Streptococcus pneumoniae (pneumococcus [Pnc]) is a common bacterial agent found in mild mucosal as well as severe systemic infections. Local infections, such as acute otitis media, are rather common; every child has at least one during the first 2 years of life (1), and Pnc is the causative agent in approximately half of the bacterial culture-positive cases (2). Pneumonia is another disease often caused by Pnc, both in industrialized and developing countries. Pneumonia, which causes more than one million deaths per year, is the most common cause of childhood death in the developing world (3); pneumococcal pneumonia is a serious problem among the elderly in industrialized countries. Pnc also causes frequent invasive infections, especially among children. In Finland, the incidence of bacteremic pneumococcal infections at 0 to 4 years of age has been 24.2 per 100,000 per year (4). The corresponding rate was 42 per 100,000 per year in Israel (5) and 66 per 100,000 per year in the United States (6). In addition to the young and the elderly, some of the other groups at increased risk for Pnc infection are patients with chronic cardiac or pulmonary diseases, immunocompromised patients, and especially persons with functional or anatomic asplenia (7).
The treatment of recently emerged Pnc strains that are resistant to penicillin and other antibiotics (8) is becoming a challenge. Because of the high rates of illness and death associated with pneumococcal infections and the rapidly increasing resistance of organisms that cause these infections to antimicrobial drugs, development and use of effective pneumococcal vaccines is of high priority.

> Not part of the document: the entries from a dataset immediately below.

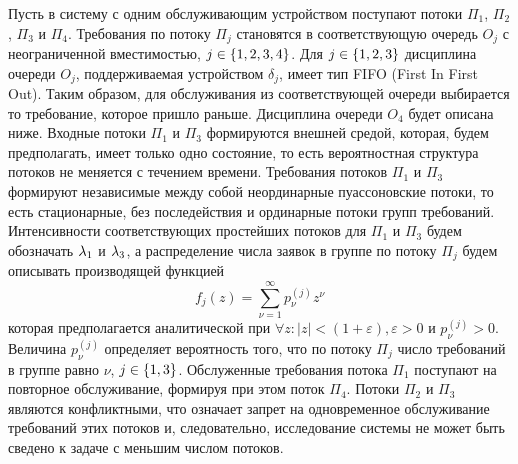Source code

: \documentclass[a4paper,12pt,russian]{extarticle}
\begin{document}
Пусть в систему с одним обслуживающим устройством поступают потоки $\Pi_1$, $\Pi_2$, $\Pi_3$  и $\Pi_4$. Требования по потоку $\Pi_j$ становятся в соответствующую очередь $O_j$ с неограниченной вместимостью, $j\in \left\{1, 2, 3, 4\right\}$. Для $j \in \left\{1, 2, 3\right\}$ дисциплина очереди $O_j$, поддерживаемая устройством $\delta_j$, имеет тип FIFO (First In First Out). Таким образом, для обслуживания из соответствующей очереди выбирается то требование, которое пришло раньше. Дисциплина очереди $O_4$ будет описана ниже. Входные потоки $\Pi_1$ и $\Pi_3$ формируются внешней средой, которая, будем предполагать, имеет только одно состояние, то есть вероятностная структура потоков не меняется с течением времени. Требования потоков $\Pi_1$ и $\Pi_3$ формируют независимые между собой неординарные пуассоновские потоки, то есть  стационарные, без последействия и ординарные потоки групп требований. Интенсивности соответствующих простейших потоков для $\Pi_1$ и $\Pi_3$ будем обозначать $\lambda_1$ и $\lambda_3$, а распределение числа заявок в группе по потоку $\Pi_j$ будем описывать производящей функцией
\begin{equation}
f_j(z) = \sum_{\nu=1}^{\infty} p_{\nu}^{(j)} z ^{\nu}
\end{equation}
которая предполагается аналитической при $\forall z \colon |z|<(1+\varepsilon), \varepsilon > 0$ и $p_{\nu}^{(j)}>0$. Величина $p_{\nu}^{(j)}$ определяет вероятность того, что по потоку $\Pi_j$ число требований в группе равно $\nu$, $j\in \left\{1,3\right\}$. Обслуженные требования потока $\Pi_1$ поступают на повторное обслуживание, формируя при этом поток $\Pi_4$. Потоки $\Pi_2$ и $\Pi_3$ являются конфликтными, что означает запрет на одновременное обслуживание требований этих потоков и, следовательно, исследование системы не может быть сведено к задаче с меньшим числом потоков. 
 
\end{document}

The progress has been rapid; in addition to polysaccharide(PS)-protein conjugate vaccines, vaccines containing pneumococcal proteins are also being developed.
Pnc can be divided into at least 90 serotypes according to the structure of the PS in the capsule surrounding the bacterium. The capsule seems to be the most important virulence factor; all strains isolated from infections are encapsulated. The capsule helps the bacterium escape the host defense mechanisms. However, only a small fraction of all capsular types are common causes of pneumococcal infections. The list of the most common groups/types (4,6,7,9,14,18, 19, and 23,) that cause childhood infections is similar in most parts of the world. Types 1 and 5 are, however, more common in the developing world than in industrialized countries (9).
Antibodies to capsular PSs protect from infection by opsonizing Pnc for phagocytosis by neutrophils. A capsular PS vaccine containing 23 of the most common serotypes/groups has proven protective in immunocompetent adults and in some groups at risk (7,10,11); it has also been shown to have an impact on death rates due to pneumonia in Papua New Guinea (12). Among the immunocompromised and in preventing acute otitis media, (13) its efficacy has been only marginal.
The reason for the vaccine's poor immunogenicity and its lack of efficacy in children is thought to be the nature of the PS antigen. PS antigens are type 2 T-cell independent (TI) antigens, which stimulate mature B cells without the help of T cells. In humans, the B cells of newborns do not respond to most of the PS antigens. Responsiveness develops only slowly during the first years of life. Furthermore, the TI antigens do not induce immunologic memory and the maturation of the immune response; anti-PS antibodies have low avidity and the switch from one isotype to another does not happen even after repeated immunizations. The TI antigens induce mainly IgM responses, especially in mice. However, in humans the response also contains the IgG and IgA components (14). Furthermore, the IgG response to PS antigens contains a greater proportion of IgG2 (15,16) than found in a response to protein antigens. The lack of memory has some important implications for the vaccination. Because of the rapid decline of antibodies, revaccination is often necessary (7).
Several ways have been and are being tried to solve the problem of poor immunogenicity of pneumococcal PS vaccines in infancy. In addition to the capsule, other pneumococcal virulence factors have been considered as promising vaccine candidates or as carrier proteins in pneumococcal conjugate vaccines (see above). The prime vaccine candidates are enzymes and toxins that are excreted or released after the bacterium has autolyzed or surface proteins whose exact functions are not known. Pneumococcal proteins studied as potential vaccines include neuramididase, autolysin, pneumolysin, pneumococcal surface protein A (PspA), and pneumococcal surface adhesin A (PsaA) (17–19).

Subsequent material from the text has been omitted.